What is required. Where the records appear below, transcribe them exactly, leaving none out.

(Source texts of formatted documents)
-- Opening Marker --

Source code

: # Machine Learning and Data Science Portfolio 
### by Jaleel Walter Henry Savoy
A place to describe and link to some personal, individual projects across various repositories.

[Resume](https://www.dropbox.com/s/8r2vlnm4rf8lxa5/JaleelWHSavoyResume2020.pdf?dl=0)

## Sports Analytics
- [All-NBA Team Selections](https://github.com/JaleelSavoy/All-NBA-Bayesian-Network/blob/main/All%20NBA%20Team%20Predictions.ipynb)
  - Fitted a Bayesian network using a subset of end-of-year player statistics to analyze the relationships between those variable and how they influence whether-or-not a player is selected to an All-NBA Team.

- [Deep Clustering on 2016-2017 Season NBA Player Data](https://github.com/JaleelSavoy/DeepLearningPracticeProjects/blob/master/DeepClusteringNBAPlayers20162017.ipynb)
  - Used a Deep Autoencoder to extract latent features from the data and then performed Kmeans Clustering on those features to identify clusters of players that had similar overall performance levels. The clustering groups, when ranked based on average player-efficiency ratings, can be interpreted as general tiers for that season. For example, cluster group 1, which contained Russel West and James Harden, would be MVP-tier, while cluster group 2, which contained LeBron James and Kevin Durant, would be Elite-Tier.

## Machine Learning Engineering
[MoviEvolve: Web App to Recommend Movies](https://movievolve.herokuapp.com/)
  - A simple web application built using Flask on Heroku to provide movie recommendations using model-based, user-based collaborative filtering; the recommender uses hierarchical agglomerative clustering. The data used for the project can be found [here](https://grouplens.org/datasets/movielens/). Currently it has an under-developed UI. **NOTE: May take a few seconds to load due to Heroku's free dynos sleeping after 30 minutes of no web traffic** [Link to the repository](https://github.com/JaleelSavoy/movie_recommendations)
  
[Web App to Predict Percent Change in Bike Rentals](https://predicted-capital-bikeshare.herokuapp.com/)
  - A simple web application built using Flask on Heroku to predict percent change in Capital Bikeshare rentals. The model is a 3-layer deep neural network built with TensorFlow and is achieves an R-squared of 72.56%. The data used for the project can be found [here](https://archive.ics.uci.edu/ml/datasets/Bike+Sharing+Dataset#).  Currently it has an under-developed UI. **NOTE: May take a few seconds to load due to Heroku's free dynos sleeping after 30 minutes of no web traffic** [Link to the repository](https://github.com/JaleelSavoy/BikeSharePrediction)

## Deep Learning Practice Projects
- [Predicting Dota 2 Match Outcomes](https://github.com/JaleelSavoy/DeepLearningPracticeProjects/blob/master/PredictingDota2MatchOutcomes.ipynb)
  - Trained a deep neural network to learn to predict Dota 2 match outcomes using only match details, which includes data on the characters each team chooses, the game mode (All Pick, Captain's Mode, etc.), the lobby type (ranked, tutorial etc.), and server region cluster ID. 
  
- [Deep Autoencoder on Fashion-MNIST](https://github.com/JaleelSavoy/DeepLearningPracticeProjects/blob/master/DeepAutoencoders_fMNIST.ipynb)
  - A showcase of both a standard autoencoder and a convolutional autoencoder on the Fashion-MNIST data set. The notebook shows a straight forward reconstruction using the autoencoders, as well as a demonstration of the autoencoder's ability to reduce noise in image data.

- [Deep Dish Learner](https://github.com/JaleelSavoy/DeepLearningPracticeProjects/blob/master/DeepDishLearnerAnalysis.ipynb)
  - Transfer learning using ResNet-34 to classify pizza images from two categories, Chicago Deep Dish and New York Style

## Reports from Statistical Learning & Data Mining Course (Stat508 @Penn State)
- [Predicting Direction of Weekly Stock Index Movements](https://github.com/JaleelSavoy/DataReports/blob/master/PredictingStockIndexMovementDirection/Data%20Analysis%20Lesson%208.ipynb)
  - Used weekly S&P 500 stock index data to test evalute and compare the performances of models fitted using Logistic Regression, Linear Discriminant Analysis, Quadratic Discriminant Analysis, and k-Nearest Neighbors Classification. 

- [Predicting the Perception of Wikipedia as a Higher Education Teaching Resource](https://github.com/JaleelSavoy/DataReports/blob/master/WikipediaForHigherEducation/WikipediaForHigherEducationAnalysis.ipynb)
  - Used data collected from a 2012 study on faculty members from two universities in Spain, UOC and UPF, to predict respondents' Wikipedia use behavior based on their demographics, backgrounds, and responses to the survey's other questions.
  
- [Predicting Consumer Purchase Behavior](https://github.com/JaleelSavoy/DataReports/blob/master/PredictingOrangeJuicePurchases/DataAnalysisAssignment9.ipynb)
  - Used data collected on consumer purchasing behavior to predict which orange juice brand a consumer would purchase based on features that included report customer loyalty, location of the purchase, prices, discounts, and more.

-- Closing Marker --

Response to this exercise.
Source code

: # Machine Learning and Data Science Portfolio 
### by Jaleel Walter Henry Savoy
A place to describe and link to some personal, individual projects across various repositories.

[Resume](https://www.dropbox.com/s/8r2vlnm4rf8lxa5/JaleelWHSavoyResume2020.pdf?dl=0)

## Sports Analytics
- [All-NBA Team Selections](https://github.com/JaleelSavoy/All-NBA-Bayesian-Network/blob/main/All%20NBA%20Team%20Predictions.ipynb)
  - Fitted a Bayesian network using a subset of end-of-year player statistics to analyze the relationships between those variable and how they influence whether-or-not a player is selected to an All-NBA Team.

- [Deep Clustering on 2016-2017 Season NBA Player Data](https://github.com/JaleelSavoy/DeepLearningPracticeProjects/blob/master/DeepClusteringNBAPlayers20162017.ipynb)
  - Used a Deep Autoencoder to extract latent features from the data and then performed Kmeans Clustering on those features to identify clusters of players that had similar overall performance levels. The clustering groups, when ranked based on average player-efficiency ratings, can be interpreted as general tiers for that season. For example, cluster group 1, which contained Russel West and James Harden, would be MVP-tier, while cluster group 2, which contained LeBron James and Kevin Durant, would be Elite-Tier.

## Machine Learning Engineering
[MoviEvolve: Web App to Recommend Movies](https://movievolve.herokuapp.com/)
  - A simple web application built using Flask on Heroku to provide movie recommendations using model-based, user-based collaborative filtering; the recommender uses hierarchical agglomerative clustering. The data used for the project can be found [here](https://grouplens.org/datasets/movielens/). Currently it has an under-developed UI. **NOTE: May take a few seconds to load due to Heroku's free dynos sleeping after 30 minutes of no web traffic** [Link to the repository](https://github.com/JaleelSavoy/movie_recommendations)
  
[Web App to Predict Percent Change in Bike Rentals](https://predicted-capital-bikeshare.herokuapp.com/)
  - A simple web application built using Flask on Heroku to predict percent change in Capital Bikeshare rentals. The model is a 3-layer deep neural network built with TensorFlow and is achieves an R-squared of 72.56%. The data used for the project can be found [here](https://archive.ics.uci.edu/ml/datasets/Bike+Sharing+Dataset#).  Currently it has an under-developed UI. **NOTE: May take a few seconds to load due to Heroku's free dynos sleeping after 30 minutes of no web traffic** [Link to the repository](https://github.com/JaleelSavoy/BikeSharePrediction)

## Deep Learning Practice Projects
- [Predicting Dota 2 Match Outcomes](https://github.com/JaleelSavoy/DeepLearningPracticeProjects/blob/master/PredictingDota2MatchOutcomes.ipynb)
  - Trained a deep neural network to learn to predict Dota 2 match outcomes using only match details, which includes data on the characters each team chooses, the game mode (All Pick, Captain's Mode, etc.), the lobby type (ranked, tutorial etc.), and server region cluster ID. 
  
- [Deep Autoencoder on Fashion-MNIST](https://github.com/JaleelSavoy/DeepLearningPracticeProjects/blob/master/DeepAutoencoders_fMNIST.ipynb)
  - A showcase of both a standard autoencoder and a convolutional autoencoder on the Fashion-MNIST data set. The notebook shows a straight forward reconstruction using the autoencoders, as well as a demonstration of the autoencoder's ability to reduce noise in image data.

- [Deep Dish Learner](https://github.com/JaleelSavoy/DeepLearningPracticeProjects/blob/master/DeepDishLearnerAnalysis.ipynb)
  - Transfer learning using ResNet-34 to classify pizza images from two categories, Chicago Deep Dish and New York Style

## Reports from Statistical Learning & Data Mining Course (Stat508 @Penn State)
- [Predicting Direction of Weekly Stock Index Movements](https://github.com/JaleelSavoy/DataReports/blob/master/PredictingStockIndexMovementDirection/Data%20Analysis%20Lesson%208.ipynb)
  - Used weekly S&P 500 stock index data to test evalute and compare the performances of models fitted using Logistic Regression, Linear Discriminant Analysis, Quadratic Discriminant Analysis, and k-Nearest Neighbors Classification. 

- [Predicting the Perception of Wikipedia as a Higher Education Teaching Resource](https://github.com/JaleelSavoy/DataReports/blob/master/WikipediaForHigherEducation/WikipediaForHigherEducationAnalysis.ipynb)
  - Used data collected from a 2012 study on faculty members from two universities in Spain, UOC and UPF, to predict respondents' Wikipedia use behavior based on their demographics, backgrounds, and responses to the survey's other questions.
  
- [Predicting Consumer Purchase Behavior](https://github.com/JaleelSavoy/DataReports/blob/master/PredictingOrangeJuicePurchases/DataAnalysisAssignment9.ipynb)
  - Used data collected on consumer purchasing behavior to predict which orange juice brand a consumer would purchase based on features that included report customer loyalty, location of the purchase, prices, discounts, and more.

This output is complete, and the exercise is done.